What the exercise asks: Go through the listing and pick out each line with the word "Nhấn" in it.

Material shown:
##########
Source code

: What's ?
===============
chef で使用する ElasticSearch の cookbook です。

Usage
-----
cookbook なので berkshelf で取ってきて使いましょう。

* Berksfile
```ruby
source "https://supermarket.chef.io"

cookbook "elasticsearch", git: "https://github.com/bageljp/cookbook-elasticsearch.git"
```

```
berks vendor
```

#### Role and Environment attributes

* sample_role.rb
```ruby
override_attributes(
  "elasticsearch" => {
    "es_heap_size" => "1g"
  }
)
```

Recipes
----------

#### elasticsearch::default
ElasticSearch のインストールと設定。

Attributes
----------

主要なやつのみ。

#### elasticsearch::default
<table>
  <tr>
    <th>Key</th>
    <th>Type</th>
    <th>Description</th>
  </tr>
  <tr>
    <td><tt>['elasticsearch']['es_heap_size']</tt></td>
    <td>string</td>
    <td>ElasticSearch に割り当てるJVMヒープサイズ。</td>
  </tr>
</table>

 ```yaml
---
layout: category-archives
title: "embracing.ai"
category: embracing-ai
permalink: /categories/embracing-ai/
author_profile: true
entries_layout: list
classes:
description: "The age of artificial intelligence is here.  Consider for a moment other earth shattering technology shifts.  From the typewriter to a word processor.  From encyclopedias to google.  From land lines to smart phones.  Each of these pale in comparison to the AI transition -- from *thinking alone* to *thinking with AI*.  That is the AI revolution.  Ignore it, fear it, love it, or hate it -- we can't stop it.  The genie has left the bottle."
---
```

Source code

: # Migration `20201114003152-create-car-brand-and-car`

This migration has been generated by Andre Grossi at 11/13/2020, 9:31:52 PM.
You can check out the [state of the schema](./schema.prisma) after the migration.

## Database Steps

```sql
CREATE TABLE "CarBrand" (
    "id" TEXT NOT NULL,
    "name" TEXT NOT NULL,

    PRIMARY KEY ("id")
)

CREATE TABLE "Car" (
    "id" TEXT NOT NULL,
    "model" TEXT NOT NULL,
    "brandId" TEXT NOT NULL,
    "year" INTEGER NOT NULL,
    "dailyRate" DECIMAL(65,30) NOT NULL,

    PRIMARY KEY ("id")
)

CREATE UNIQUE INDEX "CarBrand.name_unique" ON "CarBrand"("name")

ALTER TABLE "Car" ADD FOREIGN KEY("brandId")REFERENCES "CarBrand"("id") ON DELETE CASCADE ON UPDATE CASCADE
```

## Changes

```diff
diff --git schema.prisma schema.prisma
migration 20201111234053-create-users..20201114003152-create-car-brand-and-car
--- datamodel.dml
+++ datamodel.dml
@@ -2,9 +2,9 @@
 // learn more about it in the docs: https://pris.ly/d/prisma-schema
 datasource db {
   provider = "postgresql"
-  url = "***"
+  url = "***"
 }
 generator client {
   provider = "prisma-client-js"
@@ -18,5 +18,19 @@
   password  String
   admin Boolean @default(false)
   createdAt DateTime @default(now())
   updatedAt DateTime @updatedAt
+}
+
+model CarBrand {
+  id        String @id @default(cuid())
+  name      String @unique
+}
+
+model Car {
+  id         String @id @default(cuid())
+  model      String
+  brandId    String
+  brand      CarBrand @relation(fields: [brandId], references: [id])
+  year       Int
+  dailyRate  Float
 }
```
##########
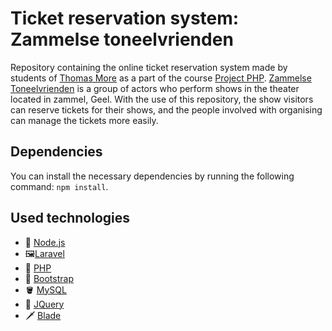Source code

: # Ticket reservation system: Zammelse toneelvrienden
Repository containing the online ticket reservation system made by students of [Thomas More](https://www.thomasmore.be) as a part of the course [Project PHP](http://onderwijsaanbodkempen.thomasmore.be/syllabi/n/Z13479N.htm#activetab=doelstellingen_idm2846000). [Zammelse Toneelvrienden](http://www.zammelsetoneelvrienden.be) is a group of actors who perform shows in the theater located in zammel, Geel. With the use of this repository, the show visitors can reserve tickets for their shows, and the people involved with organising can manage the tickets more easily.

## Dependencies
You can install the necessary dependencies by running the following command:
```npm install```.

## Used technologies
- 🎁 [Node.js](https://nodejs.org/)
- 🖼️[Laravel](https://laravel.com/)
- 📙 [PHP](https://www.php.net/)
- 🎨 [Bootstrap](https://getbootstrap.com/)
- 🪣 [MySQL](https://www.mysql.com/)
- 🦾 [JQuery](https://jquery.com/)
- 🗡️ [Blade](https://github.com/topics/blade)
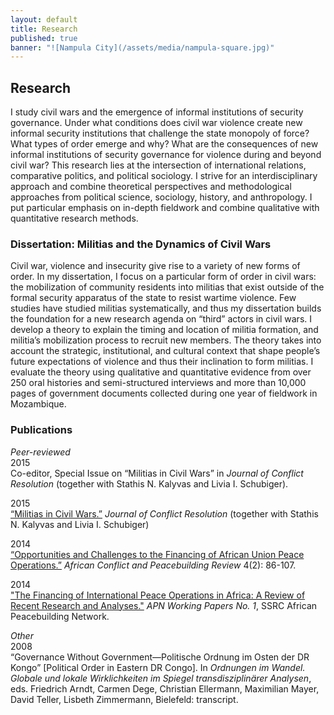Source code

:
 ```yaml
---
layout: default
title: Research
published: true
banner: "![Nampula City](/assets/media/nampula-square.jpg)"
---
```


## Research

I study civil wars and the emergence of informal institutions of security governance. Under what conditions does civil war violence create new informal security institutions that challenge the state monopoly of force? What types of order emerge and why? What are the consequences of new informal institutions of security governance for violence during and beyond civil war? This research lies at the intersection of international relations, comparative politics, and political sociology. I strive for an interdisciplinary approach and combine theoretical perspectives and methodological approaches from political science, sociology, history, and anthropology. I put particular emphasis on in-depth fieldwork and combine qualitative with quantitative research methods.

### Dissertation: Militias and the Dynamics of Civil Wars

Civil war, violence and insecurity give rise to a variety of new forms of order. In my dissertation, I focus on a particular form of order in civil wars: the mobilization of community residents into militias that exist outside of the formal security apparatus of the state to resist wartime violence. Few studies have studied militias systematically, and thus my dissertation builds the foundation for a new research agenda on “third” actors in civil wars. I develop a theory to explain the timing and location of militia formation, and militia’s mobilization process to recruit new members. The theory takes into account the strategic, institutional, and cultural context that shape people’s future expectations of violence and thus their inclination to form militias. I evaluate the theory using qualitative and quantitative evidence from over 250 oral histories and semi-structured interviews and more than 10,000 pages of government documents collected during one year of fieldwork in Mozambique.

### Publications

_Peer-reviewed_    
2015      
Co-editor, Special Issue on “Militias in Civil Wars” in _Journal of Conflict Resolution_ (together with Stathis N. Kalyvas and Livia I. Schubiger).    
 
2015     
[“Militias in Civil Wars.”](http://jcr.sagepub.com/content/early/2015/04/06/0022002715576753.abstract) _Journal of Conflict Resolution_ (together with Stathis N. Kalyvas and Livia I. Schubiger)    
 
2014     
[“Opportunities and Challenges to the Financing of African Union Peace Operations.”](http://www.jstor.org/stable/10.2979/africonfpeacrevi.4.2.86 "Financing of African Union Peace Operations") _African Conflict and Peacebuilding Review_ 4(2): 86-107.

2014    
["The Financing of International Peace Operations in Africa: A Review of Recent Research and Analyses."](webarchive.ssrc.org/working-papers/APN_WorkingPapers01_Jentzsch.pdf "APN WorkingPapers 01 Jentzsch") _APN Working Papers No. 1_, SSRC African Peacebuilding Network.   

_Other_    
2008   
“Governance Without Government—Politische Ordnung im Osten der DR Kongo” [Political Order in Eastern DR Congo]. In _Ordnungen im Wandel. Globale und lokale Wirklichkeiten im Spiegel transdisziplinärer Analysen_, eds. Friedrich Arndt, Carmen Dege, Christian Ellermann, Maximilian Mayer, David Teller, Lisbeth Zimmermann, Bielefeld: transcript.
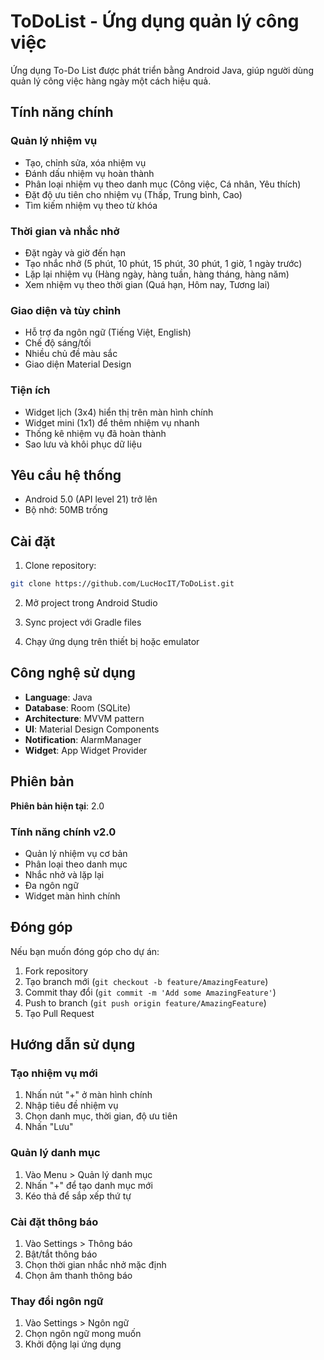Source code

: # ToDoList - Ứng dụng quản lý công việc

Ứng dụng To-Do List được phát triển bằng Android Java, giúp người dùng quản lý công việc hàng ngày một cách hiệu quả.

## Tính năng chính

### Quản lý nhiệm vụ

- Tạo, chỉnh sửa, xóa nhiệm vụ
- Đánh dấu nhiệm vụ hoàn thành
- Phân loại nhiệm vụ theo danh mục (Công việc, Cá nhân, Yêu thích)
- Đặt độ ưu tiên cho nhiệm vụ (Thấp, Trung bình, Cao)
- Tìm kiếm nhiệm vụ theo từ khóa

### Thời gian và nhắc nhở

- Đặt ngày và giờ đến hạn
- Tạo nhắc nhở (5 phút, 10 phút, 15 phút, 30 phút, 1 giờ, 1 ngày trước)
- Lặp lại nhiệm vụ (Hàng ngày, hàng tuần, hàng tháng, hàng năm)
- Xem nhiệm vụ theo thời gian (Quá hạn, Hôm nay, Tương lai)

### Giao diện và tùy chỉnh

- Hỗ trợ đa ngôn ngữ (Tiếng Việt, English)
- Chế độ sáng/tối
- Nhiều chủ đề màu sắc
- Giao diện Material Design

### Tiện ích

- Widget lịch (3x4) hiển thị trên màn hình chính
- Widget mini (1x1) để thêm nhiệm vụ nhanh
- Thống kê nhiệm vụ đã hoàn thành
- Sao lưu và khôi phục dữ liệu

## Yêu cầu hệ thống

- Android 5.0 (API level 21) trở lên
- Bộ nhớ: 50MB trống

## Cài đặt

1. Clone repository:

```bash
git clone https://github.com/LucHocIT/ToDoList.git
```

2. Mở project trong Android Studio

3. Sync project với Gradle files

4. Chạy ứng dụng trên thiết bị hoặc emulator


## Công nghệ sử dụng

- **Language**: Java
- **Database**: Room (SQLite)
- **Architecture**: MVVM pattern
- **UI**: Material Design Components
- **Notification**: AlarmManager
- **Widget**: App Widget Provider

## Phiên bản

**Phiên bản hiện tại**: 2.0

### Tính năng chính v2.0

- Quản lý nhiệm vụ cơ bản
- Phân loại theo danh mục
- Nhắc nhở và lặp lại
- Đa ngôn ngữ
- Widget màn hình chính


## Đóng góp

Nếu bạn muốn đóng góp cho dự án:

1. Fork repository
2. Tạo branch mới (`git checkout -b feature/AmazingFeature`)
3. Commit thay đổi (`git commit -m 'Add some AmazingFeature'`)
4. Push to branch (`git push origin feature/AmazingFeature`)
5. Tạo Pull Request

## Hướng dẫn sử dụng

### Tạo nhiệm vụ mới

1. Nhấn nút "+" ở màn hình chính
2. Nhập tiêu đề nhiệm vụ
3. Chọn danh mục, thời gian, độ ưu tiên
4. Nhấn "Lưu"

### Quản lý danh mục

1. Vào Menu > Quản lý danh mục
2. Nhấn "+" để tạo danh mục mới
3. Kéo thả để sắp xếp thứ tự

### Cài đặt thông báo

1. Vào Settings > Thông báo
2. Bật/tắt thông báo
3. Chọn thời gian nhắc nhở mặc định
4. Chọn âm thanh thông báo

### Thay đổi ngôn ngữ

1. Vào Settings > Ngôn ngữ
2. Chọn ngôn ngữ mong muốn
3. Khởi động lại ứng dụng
##########
Response to this exercise:
1. Nhấn nút "+" ở màn hình chính
4. Nhấn "Lưu"
2. Nhấn "+" để tạo danh mục mới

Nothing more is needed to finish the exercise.